KLIF divorced itself from 1190 and, with that corporate move, lost its passion. KLIF is empty without 1190 and 1190 will always need KLIF to make it complete. 1190 is no longer the mighty that it was and KLIF is no more the Klassic that it was -- and will never be again at 1190. 

Not even Gordon McLendon could reach into his Old Scotchman's magic hat and pull from it a cure for the cancer that took him away in 1986. All that remains of The Mighty 1190 KLIF now are the memories in the minds of those who listened and those who learned and labored there. 

Steve Eberhart has come as close as any one man can to capturing and recreating The Mighty 1190 KLIF via the newest medium, the Internet, at www.historyofKLIF.com  ... You can be sure that Gordon McLendon would have loved the Internet -- and he'd have figured out by now how to make it promotable and profitable for radio. 

I hope you'll visit www.historyofklif.com soon to see and hear for yourself what began as a bright spark of 1,000 watts in the basement of the Cliff Towers Hotel and became "America's Most Imitated Radio Station." 

And, if you've got the time and are the least bit curious to see a place where dreams for a young man first took flight, drive a couple of miles north of Interstate 30 on MacArthur Boulevard some blue-skied day when Texas is tanning under a swollen sun. Turn east on Hunter Ferrell Road and there you'll see the four, tall red-capped radio towers. 
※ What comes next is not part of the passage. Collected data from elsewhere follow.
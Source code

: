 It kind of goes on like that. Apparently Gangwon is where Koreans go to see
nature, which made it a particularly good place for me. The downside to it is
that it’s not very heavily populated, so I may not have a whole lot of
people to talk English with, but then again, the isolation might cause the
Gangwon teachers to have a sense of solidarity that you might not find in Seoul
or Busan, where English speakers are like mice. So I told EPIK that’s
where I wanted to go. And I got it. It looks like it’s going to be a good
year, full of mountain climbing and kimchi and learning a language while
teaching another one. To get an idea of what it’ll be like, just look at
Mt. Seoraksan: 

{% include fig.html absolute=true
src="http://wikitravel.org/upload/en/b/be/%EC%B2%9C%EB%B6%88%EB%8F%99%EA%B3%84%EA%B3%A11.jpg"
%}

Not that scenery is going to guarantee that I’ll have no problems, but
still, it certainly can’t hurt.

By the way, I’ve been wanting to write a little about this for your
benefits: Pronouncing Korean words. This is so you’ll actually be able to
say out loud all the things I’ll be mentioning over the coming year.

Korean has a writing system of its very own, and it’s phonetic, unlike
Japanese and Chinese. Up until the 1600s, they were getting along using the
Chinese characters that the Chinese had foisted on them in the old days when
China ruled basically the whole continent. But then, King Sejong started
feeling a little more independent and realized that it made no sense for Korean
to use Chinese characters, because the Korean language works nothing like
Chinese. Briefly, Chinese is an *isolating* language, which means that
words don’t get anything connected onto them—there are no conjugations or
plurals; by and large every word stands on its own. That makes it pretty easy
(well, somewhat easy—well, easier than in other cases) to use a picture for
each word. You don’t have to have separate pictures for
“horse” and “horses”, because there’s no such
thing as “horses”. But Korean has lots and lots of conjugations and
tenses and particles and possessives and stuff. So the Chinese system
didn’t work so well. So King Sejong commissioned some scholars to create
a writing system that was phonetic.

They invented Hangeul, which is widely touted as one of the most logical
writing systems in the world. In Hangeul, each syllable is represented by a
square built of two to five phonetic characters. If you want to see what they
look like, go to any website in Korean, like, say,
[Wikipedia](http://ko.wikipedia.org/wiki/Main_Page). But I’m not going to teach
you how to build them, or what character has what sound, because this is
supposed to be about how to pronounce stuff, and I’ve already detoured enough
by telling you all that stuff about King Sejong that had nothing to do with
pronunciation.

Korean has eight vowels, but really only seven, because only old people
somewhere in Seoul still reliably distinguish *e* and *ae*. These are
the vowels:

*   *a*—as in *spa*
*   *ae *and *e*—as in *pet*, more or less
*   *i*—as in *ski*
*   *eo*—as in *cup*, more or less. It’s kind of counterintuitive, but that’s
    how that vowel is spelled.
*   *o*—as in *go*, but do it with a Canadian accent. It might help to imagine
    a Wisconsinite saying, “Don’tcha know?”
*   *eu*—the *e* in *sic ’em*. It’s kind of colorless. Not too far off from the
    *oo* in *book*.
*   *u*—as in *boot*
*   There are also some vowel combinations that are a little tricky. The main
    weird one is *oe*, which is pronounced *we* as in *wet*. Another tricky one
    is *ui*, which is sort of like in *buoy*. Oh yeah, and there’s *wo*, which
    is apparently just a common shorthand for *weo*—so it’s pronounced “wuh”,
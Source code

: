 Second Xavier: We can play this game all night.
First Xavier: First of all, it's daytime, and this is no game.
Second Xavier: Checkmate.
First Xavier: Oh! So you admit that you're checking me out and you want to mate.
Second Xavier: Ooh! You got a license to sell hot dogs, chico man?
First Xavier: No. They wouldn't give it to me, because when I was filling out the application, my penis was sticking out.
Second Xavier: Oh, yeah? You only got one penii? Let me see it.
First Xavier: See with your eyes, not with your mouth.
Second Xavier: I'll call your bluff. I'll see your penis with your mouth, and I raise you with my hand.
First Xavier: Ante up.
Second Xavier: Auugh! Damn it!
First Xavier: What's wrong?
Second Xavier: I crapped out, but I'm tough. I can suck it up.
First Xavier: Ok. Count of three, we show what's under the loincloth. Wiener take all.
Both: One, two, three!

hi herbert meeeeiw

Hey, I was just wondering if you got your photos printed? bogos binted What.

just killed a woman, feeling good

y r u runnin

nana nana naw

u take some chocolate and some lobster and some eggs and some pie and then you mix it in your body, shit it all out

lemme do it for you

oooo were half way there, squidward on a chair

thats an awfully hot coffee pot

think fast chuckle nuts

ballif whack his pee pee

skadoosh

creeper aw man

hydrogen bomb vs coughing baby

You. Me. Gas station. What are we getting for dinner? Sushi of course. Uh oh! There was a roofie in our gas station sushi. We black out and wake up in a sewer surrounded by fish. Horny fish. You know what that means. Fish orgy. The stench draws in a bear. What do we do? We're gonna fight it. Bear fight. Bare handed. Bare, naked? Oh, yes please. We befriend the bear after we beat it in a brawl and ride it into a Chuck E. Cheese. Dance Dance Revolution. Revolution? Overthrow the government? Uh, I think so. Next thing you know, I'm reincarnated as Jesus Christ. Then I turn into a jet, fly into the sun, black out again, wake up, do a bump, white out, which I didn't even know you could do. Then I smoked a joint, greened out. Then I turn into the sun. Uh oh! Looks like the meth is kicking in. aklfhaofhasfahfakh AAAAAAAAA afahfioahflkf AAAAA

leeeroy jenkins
Turn right and go south a block or so on the tree-lined lane. Still standing is the concrete block building that, a long, long time ago, housed the green-gray, humming radio equipment and music carousel of KLIF. If you close your eyes and listen past the sounds of Mockingbirds, you'll hear enchanted echoes and the faint voices of those boyhood legends. They gather sometimes there in the waist-high, wide-open fields of wind-swept green and golden Johnson grass -- between Dallas and Fort Worth -- to tell the tales of the glory days of what was and can never be again -- The Mighty 1190 KLIF.